Jayaseta semakin mendekat. Si pemimpin kembali ambruk berlutut, hampir seperti menyembah lagi.
“Ada apa denganmu? Bukankah kau ingin memotong kepalaku?” ucap Jayaseta di balik penutup mulutnya.
“Tidak kisanak, tidak … aku cabut semua perkataanku. Pokoknya aku akan lakukan apapun yang kisanak inginkan,” kata sang pemimpin yang sekarang benar-benar menyembah-nyembah di hadapan Jayaseta.
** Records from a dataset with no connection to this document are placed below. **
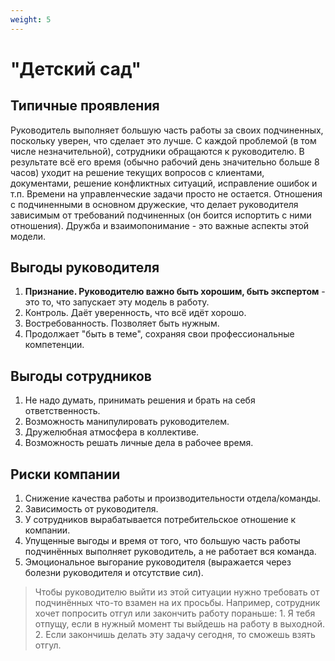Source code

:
 ```yaml
---
weight: 5
---
```

# "Детский сад"

## Типичные проявления
Руководитель выполняет большую часть работы за своих подчиненных, поскольку уверен, что сделает это лучше. С каждой проблемой (в том числе незначительной), сотрудники обращаются к руководителю. В результате всё его время (обычно рабочий день значительно больше 8 часов) уходит на решение текущих вопросов с клиентами, документами, решение конфликтных ситуаций, исправление ошибок и т.п. Времени на управленческие задачи просто не остается. Отношения с подчиненными в основном дружеские, что делает руководителя зависимым от требований подчиненных (он боится испортить с ними отношения). Дружба и взаимопонимание - это важные аспекты этой модели.

## Выгоды руководителя
1. **Признание. Руководителю важно быть хорошим, быть экспертом** - это то, что запускает эту модель в работу.
2. Контроль. Даёт уверенность, что всё идёт хорошо.
3. Востребованность. Позволяет быть нужным.
4. Продолжает "быть в теме", сохраняя свои профессиональные компетенции.

## Выгоды сотрудников
1. Не надо думать, принимать решения и брать на себя ответственность.
2. Возможность манипулировать руководителем.
3. Дружелюбная атмосфера в коллективе.
4. Возможность решать личные дела в рабочее время.

## Риски компании
1. Снижение качества работы и производительности отдела/команды.
2. Зависимость от руководителя.
3. У сотрудников вырабатывается потребительское отношение к компании.
4. Упущенные выгоды и время от того, что большую часть работы подчинённых выполняет руководитель, а не работает вся команда.
5. Эмоциональное выгорание руководителя (выражается через болезни руководителя и отсутствие сил).

> Чтобы руководителю выйти из этой ситуации нужно требовать от подчинённых что-то взамен на их просьбы. Например, сотрудник хочет попросить отгул или закончить работу пораньше:
>     1. Я тебя отпущу, если в нужный момент ты выйдешь на работу в выходной.
>     2. Если закончишь делать эту задачу сегодня, то сможешь взять отгул.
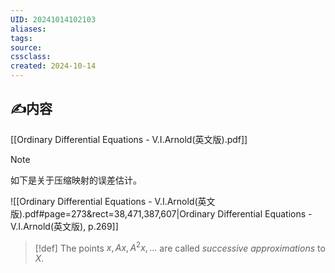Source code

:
 ```yaml
---
UID: 20241014102103 
aliases: 
tags: 
source: 
cssclass: 
created: 2024-10-14
---
```


## ✍内容
[[Ordinary Differential Equations - V.I.Arnold(英文版).pdf]]
> [!NOTE]
> 如下是关于压缩映射的误差估计。

![[Ordinary Differential Equations - V.I.Arnold(英文版).pdf#page=273&rect=38,471,387,607|Ordinary Differential Equations - V.I.Arnold(英文版), p.269]]
> [!def]
> The points $\displaystyle x,Ax,A^{2}x,\dots$ are called *successive approximations* to $X$.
“Kau pengecut!” ujar Jayaseta.
“Ya kisanak, aku memang pengecut. Sebenarnya pemimpin mereka yang lama tidak sengaja aku bunuh. Mereka tiba-tiba menjadi patuh padaku. Aku bahkan sama sekali tidak memiliki kemampuan bela diri,” ujar si pemimpin prajurit sembari menangis sekarang, “Aku murni hanya seorang pedagang, kisanak,” ujarnya lagi dengan secepat mungkin menjelaskan kepada Jayaseta.
Prajurit-prajurit bawahannya yang setengah sadar karena masih kesakitan dihajar Jayaseta tadi sekarang menjadi seperseratus sadar. Mereka satu persatu bangun walau dengan kekuatan yang tersisa karena rasa pusing dan sakit di beberapa bagian tubuh mereka namun secara umum baik-baik saja. Ini membuat mereka mendengar semua perkataan pemimpin mereka itu. Bahkan Katilapan pun juga tiba-tiba sadar dan tak pelak ikut mendengar semuanya.
Sang pemimpin terus menangis dan memohon-mohon kepada Jayaseta. Jayaseta sendiri masih dalam keadaan yang sama sekali awas. Kenyataan ini sepertinya terlalu aneh untuk dipercayai.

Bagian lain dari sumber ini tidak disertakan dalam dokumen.